Cia punya kakak perempuan bernama Liliana Buana, kakak yang usianya terpau 10 tahun darinya. Liliana tinggal bersama suami dan juga anaknya di kota dekat tempat tinggalnya di jawa timur. Di sana rumah suaminya dan memang sangat jarang mereka pulang.
"biasanya sebulan sekali mbak pulang. Kok ini udah tiga bulan nggak pulang. Apa ya nggak kangen sama adeknya ini"

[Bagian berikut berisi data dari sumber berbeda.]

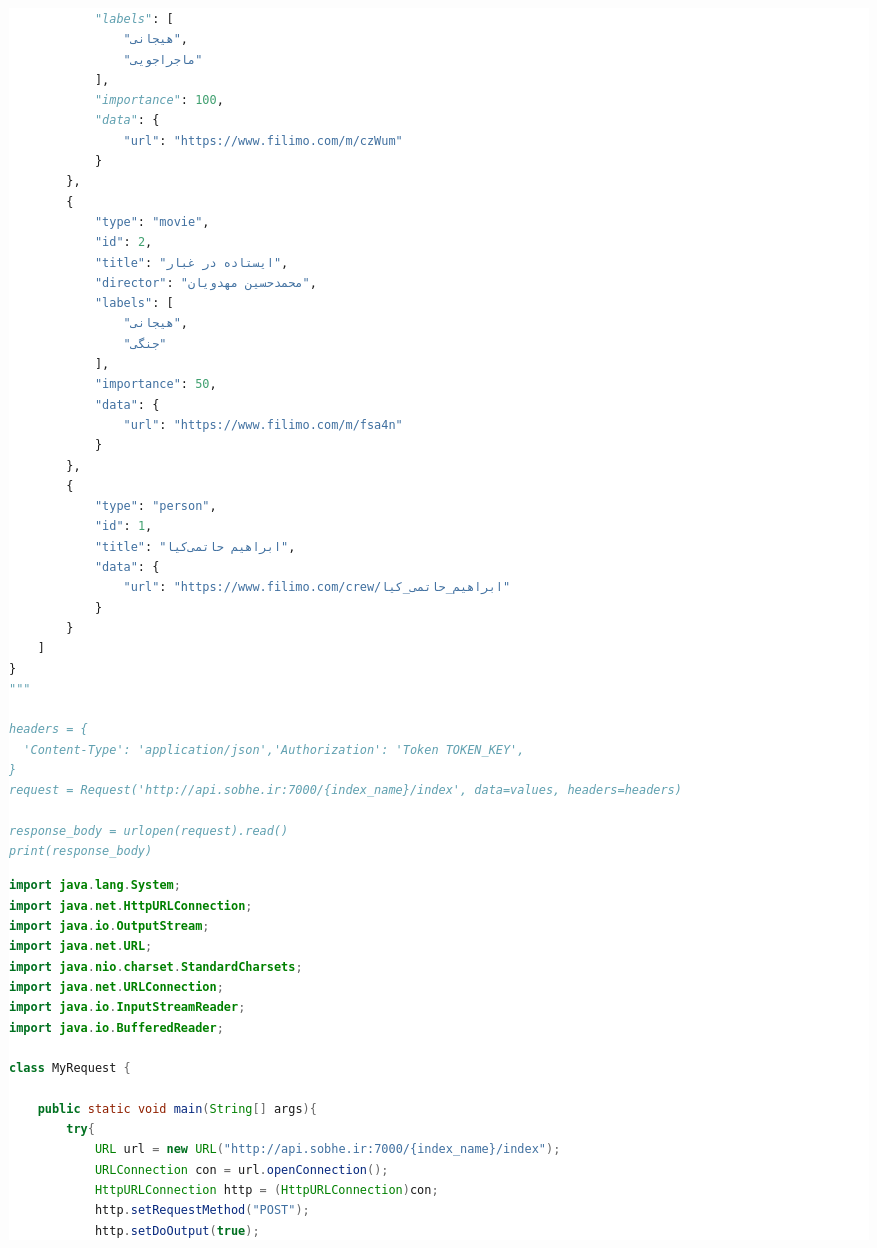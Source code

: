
 ```python
            "labels": [
                "هیجانی",
                "ماجراجویی"
            ],
            "importance": 100,
            "data": {
                "url": "https://www.filimo.com/m/czWum"
            }
        },
        {
            "type": "movie",
            "id": 2,
            "title": "ایستاده در غبار",
            "director": "محمدحسین مهدویان",
            "labels": [
                "هیجانی",
                "جنگی"
            ],
            "importance": 50,
            "data": {
                "url": "https://www.filimo.com/m/fsa4n"
            }
        },
        {
            "type": "person",
            "id": 1,
            "title": "ابراهیم حاتمی‌کیا",
            "data": {
                "url": "https://www.filimo.com/crew/ابراهیم_حاتمی_کیا"
            }
        }
    ]
}
"""

headers = {
  'Content-Type': 'application/json','Authorization': 'Token TOKEN_KEY',
}
request = Request('http://api.sobhe.ir:7000/{index_name}/index', data=values, headers=headers)

response_body = urlopen(request).read()
print(response_body)
```

```java
import java.lang.System;
import java.net.HttpURLConnection;
import java.io.OutputStream;
import java.net.URL;
import java.nio.charset.StandardCharsets;
import java.net.URLConnection;
import java.io.InputStreamReader;
import java.io.BufferedReader;

class MyRequest {

    public static void main(String[] args){
        try{
            URL url = new URL("http://api.sobhe.ir:7000/{index_name}/index");
            URLConnection con = url.openConnection();
            HttpURLConnection http = (HttpURLConnection)con;
            http.setRequestMethod("POST");
            http.setDoOutput(true);

```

"Mertua mbakmu itu kemarin sakit lama nak. Jadi dia nggak bisa pulang karena harus mengurus mertuanya juga" ibunya memberi pengertian pada anak bungsunya itu.
"Pantes sering posting foto di rumah sakit." Cia bergumam.
"ya mau gimana lagi, kakak iparmu itu anak tunggal. ayahnya keluar masuk rumah sakit kalau nggak mbak sama masmu mau siapa lagi yang merawat mereka". Ibu
"Ibu udah jenguk ke sana?". Cia
"Besok ayok kita ke sana. Ibu kangen sama cucu ibu juga". Ibu
"iya bu, aku juga kangen sama Risa. Ayah ikutkan?". Cia bertanya pada sang ayah dengan mata yang di sipit-sipitkan.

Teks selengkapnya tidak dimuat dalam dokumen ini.